Re-irradiation (re-RT) for recurrent head and neck cancer (rHNC) is challenging. We describe clinical outcomes and toxicity of proton therapy (PT) for recurrent HNC, and report genomic alterations associated with patterns of failure.
We performed a retrospective analysis of rHNC patients treated with PT. Outcomes were estimated using the Kaplan-Meier method. Univariate (UVA) and multivariate analyses (MVA) were performed to assess multiple patient factors. Next-generation sequencing and genomic analyses were performed on available samples.

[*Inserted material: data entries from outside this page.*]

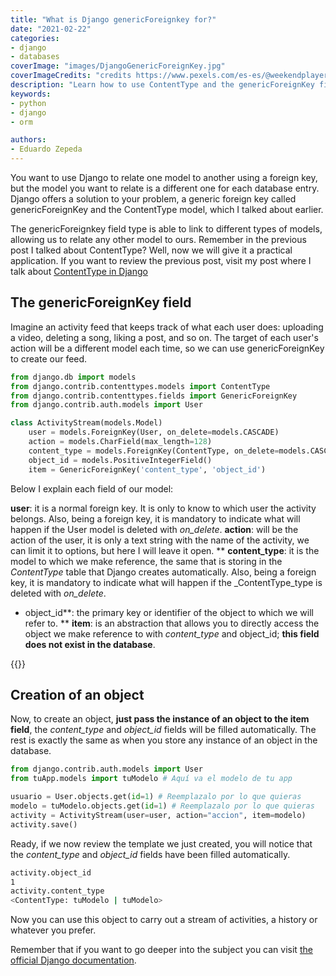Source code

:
```yaml
---
title: "What is Django genericForeignkey for?"
date: "2021-02-22"
categories:
- django
- databases
coverImage: "images/DjangoGenericForeignKey.jpg"
coverImageCredits: "credits https://www.pexels.com/es-es/@weekendplayer/"
description: "Learn how to use ContentType and the genericForeignKey field type in Django to relate an object to different model types."
keywords:
- python
- django
- orm

authors:
- Eduardo Zepeda
---
```


You want to use Django to relate one model to another using a foreign key, but the model you want to relate is a different one for each database entry. Django offers a solution to your problem, a generic foreign key called genericForeignKey and the ContentType model, which I talked about earlier.

The genericForeignkey field type is able to link to different types of models, allowing us to relate any other model to ours. Remember in the previous post I talked about ContentType? Well, now we will give it a practical application. If you want to review the previous post, visit my post where I talk about [ContentType in Django](/en/what-does-the-contenttype-application-do-in-django/)

## The genericForeignKey field

Imagine an activity feed that keeps track of what each user does: uploading a video, deleting a song, liking a post, and so on. The target of each user's action will be a different model each time, so we can use genericForeignKey to create our feed.

```python
from django.db import models
from django.contrib.contenttypes.models import ContentType
from django.contrib.contenttypes.fields import GenericForeignKey
from django.contrib.auth.models import User

class ActivityStream(models.Model)
    user = models.ForeignKey(User, on_delete=models.CASCADE)
    action = models.CharField(max_length=128)
    content_type = models.ForeignKey(ContentType, on_delete=models.CASCADE)
    object_id = models.PositiveIntegerField()
    item = GenericForeignKey('content_type', 'object_id')
```

Below I explain each field of our model:

**user**: it is a normal foreign key. It is only to know to which user the activity belongs. Also, being a foreign key, it is mandatory to indicate what will happen if the User model is deleted with _on_delete_.
**action**: will be the action of the user, it is only a text string with the name of the activity, we can limit it to options, but here I will leave it open.
** **content_type**: it is the model to which we make reference, the same that is storing in the _ContentType_ table that Django creates automatically. Also, being a foreign key, it is mandatory to indicate what will happen if the _ContentType_type is deleted with _on_delete_.
* object_id**: the primary key or identifier of the object to which we will refer to.
** **item**: is an abstraction that allows you to directly access the object we make reference to with _content_type_ and object_id; **this field does not exist in the database**.

{{<ad>}}

## Creation of an object

Now, to create an object, **just pass the instance of an object to the item field**, the _content_type_ and _object_id_ fields will be filled automatically. The rest is exactly the same as when you store any instance of an object in the database.

```python
from django.contrib.auth.models import User
from tuApp.models import tuModelo # Aquí va el modelo de tu app

usuario = User.objects.get(id=1) # Reemplazalo por lo que quieras
modelo = tuModelo.objects.get(id=1) # Reemplazalo por lo que quieras
activity = ActivityStream(user=user, action="accion", item=modelo)
activity.save()
```

Ready, if we now review the template we just created, you will notice that the _content_type_ and _object_id_ fields have been filled automatically.

```bash
activity.object_id
1
activity.content_type
<ContentType: tuModelo | tuModelo>
```

Now you can use this object to carry out a stream of activities, a history or whatever you prefer.

Remember that if you want to go deeper into the subject you can visit [the official Django documentation](https://docs.djangoproject.com/en/3.1/ref/contrib/contenttypes/).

Eighty-nine patients treated with PBS-PT for rHNC with a median follow-up of 12 mo (0–71 mo) were included. The 1- and 2-y local control (LC) rates were 80.8 % (95 % CI: 70.8–90.8) and 66.2 % (95 % CI: 50.7–81.7), and 1- and 2-y distant metastasis-free survival (DMFS) were 41.0 % (95 % CI: 30.0–52.0) and 26.3 % (95 % CI: 15.7–36.9). The median overall survival (OS) was 13 mo (95 % CI: 9.3–16.7). On UVA and MVA, smaller gross tumor volume (GTV) was associated with improved OS (HR 1.002, P = 0.004), DMFS (HR 1.002, P = 0.004), and PFS (HR 1.002, P = 0.014). There were 35 late Gr3 + toxicity events (30.3 %). Patients with higher candidate gene-specific mutation burden (genes with [OR] > 2, P < 0.05) had inferior PFS. TP53, NOTCH4, and ARID1B mutations were associated with inferior DMFS (OR > 2, P < 0.05).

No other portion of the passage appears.